++++ The records

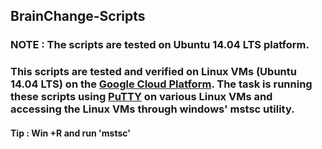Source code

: ## BrainChange-Scripts
### NOTE : The scripts are tested on Ubuntu 14.04 LTS platform.
### This scripts are tested and verified on Linux VMs (Ubuntu 14.04 LTS) on the [Google Cloud Platform]( https://cloud.google.com/). The task is running these scripts using [PuTTY](http://www.putty.org/) on various Linux VMs and accessing the Linux VMs through windows' mstsc utility.
#### Tip : Win +R and run 'mstsc'
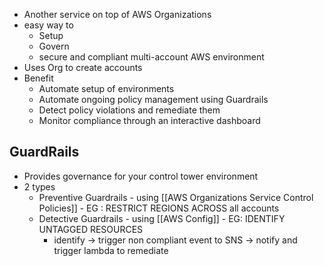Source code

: - Another service on top of AWS Organizations 
- easy way to 
	- Setup 
	- Govern
	- secure and compliant multi-account  AWS environment
- Uses Org to create accounts
- Benefit
	- Automate setup of environments 
	- Automate ongoing policy management using Guardrails 
	- Detect policy violations and remediate them 
	- Monitor compliance through an interactive dashboard

## GuardRails
- Provides governance for your control tower environment 
- 2 types 
	- Preventive Guardrails - using [[AWS Organizations Service Control Policies]] - EG : RESTRICT REGIONS ACROSS all accounts
	- Detective Guardrails - using [[AWS Config]] - EG: IDENTIFY UNTAGGED RESOURCES
		- identify  -> trigger non compliant event to SNS -> notify and trigger lambda to remediate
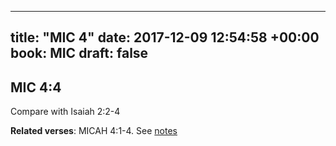 
---
title: "MIC 4"
date: 2017-12-09 12:54:58 +00:00
book: MIC
draft: false
---

## MIC 4:4

Compare with Isaiah 2:2-4

**Related verses**: MICAH 4:1-4. See [notes](https://my.bible.com/notes/2786427972734411219)

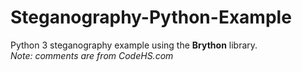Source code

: # Steganography-Python-Example
Python 3 steganography example using the **Brython** library.  
*Note: comments are from CodeHS.com*
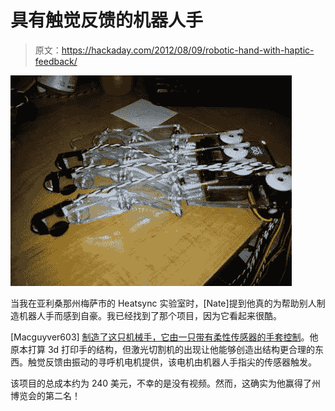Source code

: # 具有触觉反馈的机器人手

> 原文：<https://hackaday.com/2012/08/09/robotic-hand-with-haptic-feedback/>

![](img/27f706dc43a40f45fe33cb3c0fcfbbe8.png "hand")

当我在亚利桑那州梅萨市的 Heatsync 实验室时，[Nate]提到他真的为帮助别人制造机器人手而感到自豪。我已经找到了那个项目，因为它看起来很酷。

[Macguyver603] [制造了这只机械手，它由一只带有柔性传感器的手套控制](http://www.instructables.com/id/How-to-Build-a-Robotic-Hand-with-Haptic-Feedback/)。他原本打算 3d 打印手的结构，但激光切割机的出现让他能够创造出结构更合理的东西。触觉反馈由振动的寻呼机电机提供，该电机由机器人手指尖的传感器触发。

该项目的总成本约为 240 美元，不幸的是没有视频。然而，这确实为他赢得了州博览会的第二名！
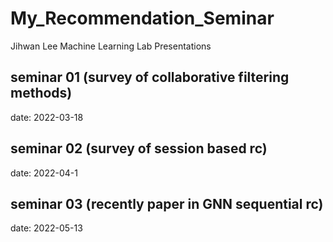 # My_Recommendation_Seminar

Jihwan Lee Machine Learning Lab Presentations


## seminar 01 (survey of collaborative filtering methods)

date: 2022-03-18


## seminar 02 (survey of session based rc)

date: 2022-04-1



## seminar 03 (recently paper in GNN sequential rc)

date: 2022-05-13
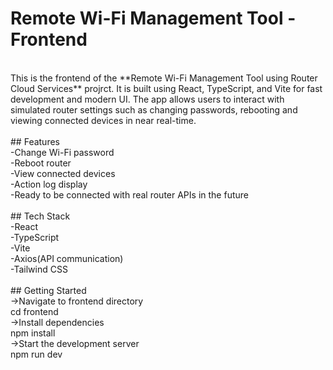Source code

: # Remote Wi-Fi Management Tool - Frontend
<br>
This is the frontend of the **Remote Wi-Fi Management Tool using Router Cloud Services** projrct. It is built using React, TypeScript, and Vite for fast development and modern UI. The app allows users to interact with simulated router settings such as changing passwords, rebooting and viewing connected devices in near real-time.
<br>
<br>
## Features
<br>
-Change Wi-Fi password
<br>
-Reboot router
<br>
-View connected devices
<br>
-Action log display
<br>
-Ready to be connected with real router APIs in the future
<br>
<br>
## Tech Stack
<br>
-React
<br>
-TypeScript
<br>
-Vite
<br>
-Axios(API communication)
<br>
-Tailwind CSS
<br>
<br>
## Getting Started
<br>
->Navigate to frontend directory
<br>
cd frontend
<br>
->Install dependencies
<br>
npm install
<br>
->Start the development server
<br>
npm run dev

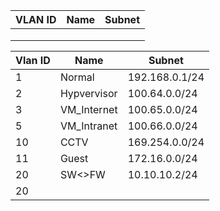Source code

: 

| VLAN ID | Name | Subnet |
| ------- | ---- | ------ |
|         |      |        |
|         |      |        |
|         |      |        |

| Vlan ID | Name        | Subnet         |
| ------- | ----------- | -------------- |
| 1       | Normal      | 192.168.0.1/24 |
| 2       | Hypvervisor | 100.64.0.0/24  |
| 3       | VM_Internet | 100.65.0.0/24  |
| 5       | VM_Intranet | 100.66.0.0/24  |
| 10      | CCTV        | 169.254.0.0/24 |
| 11      | Guest       | 172.16.0.0/24  |
| 20      | SW<>FW      | 10.10.10.2/24  |
| 20      |             |                |
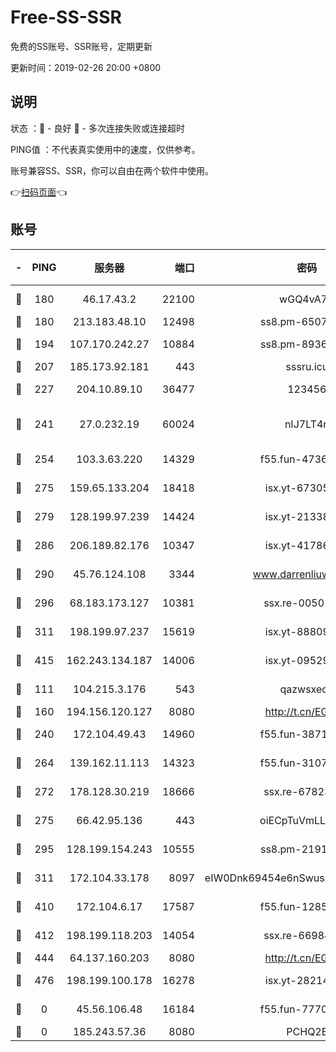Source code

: # Free-SS-SSR

免费的SS账号、SSR账号，定期更新

更新时间：2019-02-26 20:00 +0800

## 说明

状态     ：🙂 - 良好 🙁 - 多次连接失败或连接超时

PING值   ：不代表真实使用中的速度，仅供参考。

账号兼容SS、SSR，你可以自由在两个软件中使用。

👉[扫码页面](https://liesauer.github.io/free-ss-ssr.github.io/)👈

## 账号

|-|PING|服务器|端口|密码|加密方式|区域|
|:----:|:----:|:-----:|-----:|:----:|:----:|:----:|
|🙂|180|46.17.43.2|22100|wGQ4vA7D|aes-256-gcm|RU|
|🙂|180|213.183.48.10|12498|ss8.pm-65077768|rc4-md5|RU|
|🙂|194|107.170.242.27|10884|ss8.pm-89367697|aes-256-cfb|US|
|🙂|207|185.173.92.181|443|sssru.icu|rc4-md5|RU|
|🙂|227|204.10.89.10|36477|123456|aes-256-cfb|US|
|🙂|241|27.0.232.19|60024|nIJ7LT4n|xchacha20-ietf-poly1305|HK|
|🙂|254|103.3.63.220|14329|f55.fun-47367810|aes-256-cfb|SG|
|🙂|275|159.65.133.204|18418|isx.yt-67305082|aes-256-cfb|SG|
|🙂|279|128.199.97.239|14424|isx.yt-21338454|aes-256-cfb|SG|
|🙂|286|206.189.82.176|10347|isx.yt-41786271|aes-256-cfb|SG|
|🙂|290|45.76.124.108|3344|www.darrenliuwei.com|aes-256-cfb|AU|
|🙂|296|68.183.173.127|10381|ssx.re-00501672|aes-256-cfb|US|
|🙂|311|198.199.97.237|15619|isx.yt-88809686|aes-256-cfb|US|
|🙂|415|162.243.134.187|14006|isx.yt-09529412|aes-256-cfb|US|
|🙂|111|104.215.3.176|543|qazwsxedc|aes-256-gcm|JP|
|🙂|160|194.156.120.127|8080|http://t.cn/EGJIyrl|rc4-md5|RU|
|🙂|240|172.104.49.43|14960|f55.fun-38711662|aes-256-cfb|SG|
|🙂|264|139.162.11.113|14323|f55.fun-31072874|aes-256-cfb|SG|
|🙂|272|178.128.30.219|18666|ssx.re-67823309|aes-256-cfb|SG|
|🙂|275|66.42.95.136|443|oiECpTuVmLLxk4Ts|aes-256-cfb|US|
|🙂|295|128.199.154.243|10555|ss8.pm-21916657|aes-256-cfb|SG|
|🙂|311|172.104.33.178|8097|eIW0Dnk69454e6nSwuspv9DmS201tQ0D|aes-256-cfb|SG|
|🙂|410|172.104.6.17|17587|f55.fun-12854977|aes-256-cfb|US|
|🙂|412|198.199.118.203|14054|ssx.re-66984414|aes-256-cfb|US|
|🙂|444|64.137.160.203|8080|http://t.cn/EGJIyrl|rc4-md5|CA|
|🙂|476|198.199.100.178|16278|isx.yt-28214890|aes-256-cfb|US|
|🙁|0|45.56.106.48|16184|f55.fun-77705055|aes-256-cfb|US|
|🙁|0|185.243.57.36|8080|PCHQ2E|rc4-md5|US|
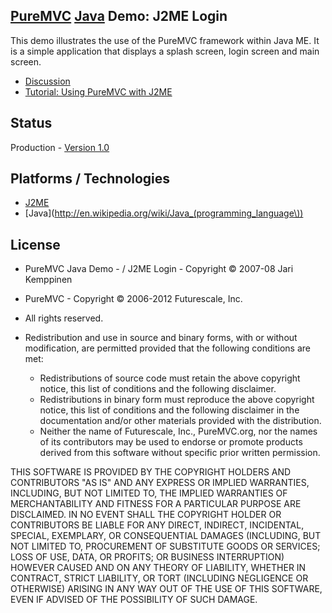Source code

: ## [PureMVC](http://puremvc.github.com/) [Java](https://github.com/PureMVC/puremvc-java-standard-framework/wiki) Demo: J2ME Login
This demo illustrates the use of the PureMVC framework within Java ME. It is a simple application that displays a splash screen, login screen and main screen.

* [Discussion](http://forums.puremvc.org/index.php?topic=953.0)
* [Tutorial: Using PureMVC with J2ME](http://wiki.forum.nokia.com/index.php/Model-View-Controller_Architecture)

## Status
Production - [Version 1.0](https://github.com/PureMVC/puremvc-java-demo-j2me-login/blob/master/VERSION)

## Platforms / Technologies
* [J2ME](http://en.wikipedia.org/wiki/J2ME)
* [Java](http://en.wikipedia.org/wiki/Java_(programming_language\))

## License
* PureMVC Java Demo - / J2ME Login - Copyright © 2007-08 Jari Kemppinen 
* PureMVC - Copyright © 2006-2012 Futurescale, Inc.
* All rights reserved.

* Redistribution and use in source and binary forms, with or without modification, are permitted provided that the following conditions are met:

  * Redistributions of source code must retain the above copyright notice, this list of conditions and the following disclaimer.
  * Redistributions in binary form must reproduce the above copyright notice, this list of conditions and the following disclaimer in the documentation and/or other materials provided with the distribution.
  * Neither the name of Futurescale, Inc., PureMVC.org, nor the names of its contributors may be used to endorse or promote products derived from this software without specific prior written permission.

THIS SOFTWARE IS PROVIDED BY THE COPYRIGHT HOLDERS AND CONTRIBUTORS "AS IS" AND ANY EXPRESS OR IMPLIED WARRANTIES, INCLUDING, BUT NOT LIMITED TO, THE IMPLIED WARRANTIES OF MERCHANTABILITY AND FITNESS FOR A PARTICULAR PURPOSE ARE DISCLAIMED. IN NO EVENT SHALL THE COPYRIGHT HOLDER OR CONTRIBUTORS BE LIABLE FOR ANY DIRECT, INDIRECT, INCIDENTAL, SPECIAL, EXEMPLARY, OR CONSEQUENTIAL DAMAGES (INCLUDING, BUT NOT LIMITED TO, PROCUREMENT OF SUBSTITUTE GOODS OR SERVICES; LOSS OF USE, DATA, OR PROFITS; OR BUSINESS INTERRUPTION) HOWEVER CAUSED AND ON ANY THEORY OF LIABILITY, WHETHER IN CONTRACT, STRICT LIABILITY, OR TORT (INCLUDING NEGLIGENCE OR OTHERWISE) ARISING IN ANY WAY OUT OF THE USE OF THIS SOFTWARE, EVEN IF ADVISED OF THE POSSIBILITY OF SUCH DAMAGE.
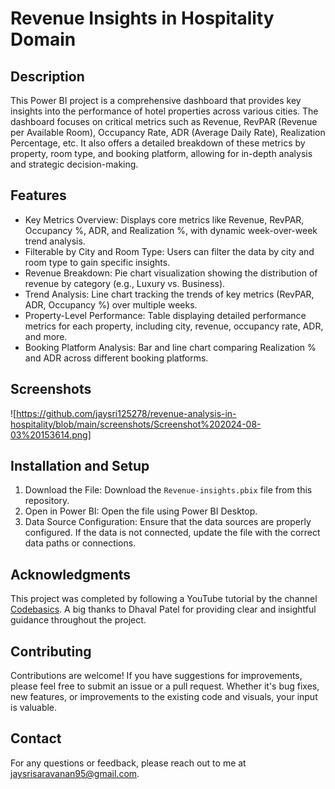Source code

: # Revenue Insights in Hospitality Domain

## Description
This Power BI project is a comprehensive dashboard that provides key insights into the performance of hotel properties across various cities. The dashboard focuses on critical metrics such as Revenue, RevPAR (Revenue per Available Room), Occupancy Rate, ADR (Average Daily Rate), Realization Percentage, etc. It also offers a detailed breakdown of these metrics by property, room type, and booking platform, allowing for in-depth analysis and strategic decision-making.

## Features
- Key Metrics Overview: Displays core metrics like Revenue, RevPAR, Occupancy %, ADR, and Realization %, with dynamic week-over-week trend analysis.
- Filterable by City and Room Type: Users can filter the data by city and room type to gain specific insights.
- Revenue Breakdown: Pie chart visualization showing the distribution of revenue by category (e.g., Luxury vs. Business).
- Trend Analysis: Line chart tracking the trends of key metrics (RevPAR, ADR, Occupancy %) over multiple weeks.
- Property-Level Performance: Table displaying detailed performance metrics for each property, including city, revenue, occupancy rate, ADR, and more.
- Booking Platform Analysis: Bar and line chart comparing Realization % and ADR across different booking platforms.

## Screenshots
![https://github.com/jaysri125278/revenue-analysis-in-hospitality/blob/main/screenshots/Screenshot%202024-08-03%20153614.png]

## Installation and Setup
1. Download the File: Download the `Revenue-insights.pbix` file from this repository.
2. Open in Power BI: Open the file using Power BI Desktop.
3. Data Source Configuration: Ensure that the data sources are properly configured. If the data is not connected, update the file with the correct data paths or connections.

## Acknowledgments
This project was completed by following a YouTube tutorial by the channel [Codebasics](https://www.youtube.com/@codebasics). A big thanks to Dhaval Patel for providing clear and insightful guidance throughout the project.

## Contributing
Contributions are welcome! If you have suggestions for improvements, please feel free to submit an issue or a pull request. Whether it's bug fixes, new features, or improvements to the existing code and visuals, your input is valuable.

## Contact
For any questions or feedback, please reach out to me at [jaysrisaravanan95@gmail.com](jaysrisaravanan95@gmail.com).
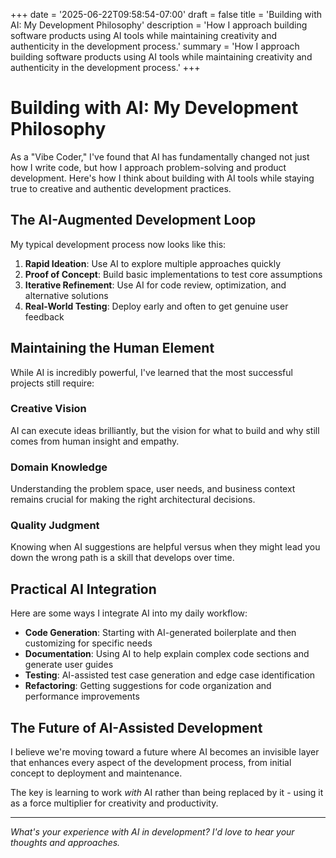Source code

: +++
date = '2025-06-22T09:58:54-07:00'
draft = false
title = 'Building with AI: My Development Philosophy'
description = 'How I approach building software products using AI tools while maintaining creativity and authenticity in the development process.'
summary = 'How I approach building software products using AI tools while maintaining creativity and authenticity in the development process.'
+++

# Building with AI: My Development Philosophy

As a "Vibe Coder," I've found that AI has fundamentally changed not just how I write code, but how I approach problem-solving and product development. Here's how I think about building with AI tools while staying true to creative and authentic development practices.

## The AI-Augmented Development Loop

My typical development process now looks like this:

1. **Rapid Ideation**: Use AI to explore multiple approaches quickly
2. **Proof of Concept**: Build basic implementations to test core assumptions
3. **Iterative Refinement**: Use AI for code review, optimization, and alternative solutions
4. **Real-World Testing**: Deploy early and often to get genuine user feedback

## Maintaining the Human Element

While AI is incredibly powerful, I've learned that the most successful projects still require:

### Creative Vision
AI can execute ideas brilliantly, but the vision for what to build and why still comes from human insight and empathy.

### Domain Knowledge
Understanding the problem space, user needs, and business context remains crucial for making the right architectural decisions.

### Quality Judgment
Knowing when AI suggestions are helpful versus when they might lead you down the wrong path is a skill that develops over time.

## Practical AI Integration

Here are some ways I integrate AI into my daily workflow:

- **Code Generation**: Starting with AI-generated boilerplate and then customizing for specific needs
- **Documentation**: Using AI to help explain complex code sections and generate user guides
- **Testing**: AI-assisted test case generation and edge case identification
- **Refactoring**: Getting suggestions for code organization and performance improvements

## The Future of AI-Assisted Development

I believe we're moving toward a future where AI becomes an invisible layer that enhances every aspect of the development process, from initial concept to deployment and maintenance.

The key is learning to work *with* AI rather than being replaced by it - using it as a force multiplier for creativity and productivity.

---

*What's your experience with AI in development? I'd love to hear your thoughts and approaches.*
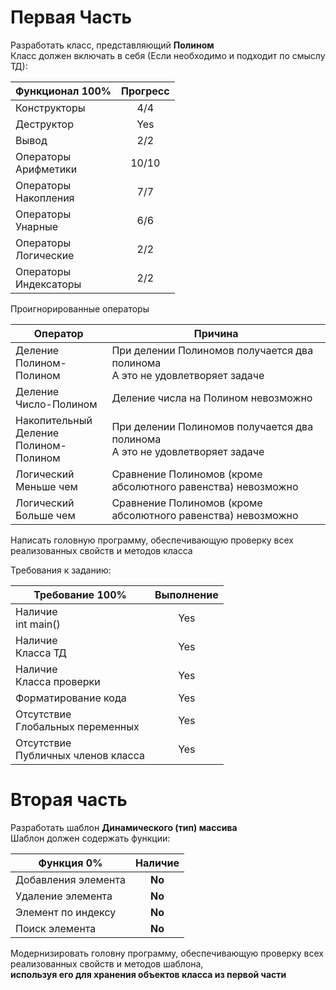 # Первая Часть
Разработать класс, представляющий **Полином**  
Класс должен включать в себя (Если необходимо и подходит по смыслу ТД):

| Функционал  100%            | Прогресс  |
| --------------------------- |:---------:|
| Конструкторы                | 4/4       |
| Деструктор                  | Yes       |
| Вывод                       | 2/2       |
| Операторы<br>Арифметики     | 10/10     |
| Операторы<br>Накопления     | 7/7       |
| Операторы<br>Унарные        | 6/6       |
| Операторы<br>Логические     | 2/2       |
| Операторы<br>Индексаторы    | 2/2       |

Проигнорированные операторы

| Оператор                                    | Причина                                                                        |
| ------------------------------------------- | ------------------------------------------------------------------------------ |
| Деление<br>Полином-Полином                  | При делении Полиномов получается два полинома<br>А это не удовлетворяет задаче |
| Деление<br>Число-Полином                    | Деление числа на Полином невозможно                                            |
| Накопительный<br>Деление<br>Полином-Полином | При делении Полиномов получается два полинома<br>А это не удовлетворяет задаче |
| Логический<br>Меньше чем                    | Сравнение Полиномов (кроме абсолютного равенства) невозможно                   |
| Логический<br>Больше чем                    | Сравнение Полиномов (кроме абсолютного равенства) невозможно                   |

Написать головную программу, обеспечивающую проверку всех реализованных свойств и методов класса

Требования к заданию:

| Требование  100%                      | Выполнение |
| ------------------------------------- |:----------:|
| Наличие<br>int main()                 | Yes        |
| Наличие<br>Класса ТД                  | Yes        |
| Наличие<br>Класса проверки            | Yes        |
| Форматирование кода                   | Yes        |
| Отсутствие<br>Глобальных переменных   | Yes        |
| Отсутствие<br>Публичных членов класса | Yes        |

# Вторая часть
Разработать шаблон **Динамического (тип) массива**  
Шаблон должен содержать функции:

| Функция    0%       | Наличие |
| ------------------- |:-------:|
| Добавления элемента | **No**  |
| Удаление элемента   | **No**  |
| Элемент по индексу  | **No**  |
| Поиск элемента      | **No**  |

Модернизировать головну программу, обеспечивающую проверку всех  
реализованных свойств и методов шаблона,  
**используя его для хранения объектов класса из первой части**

++++++++

What this task involves
Gather, from the listing above, every line carrying the word "blob".

Answer to this problem
Production - [Version 1.0](https://github.com/PureMVC/puremvc-java-demo-j2me-login/blob/master/VERSION)
![https://github.com/jaysri125278/revenue-analysis-in-hospitality/blob/main/screenshots/Screenshot%202024-08-03%20153614.png]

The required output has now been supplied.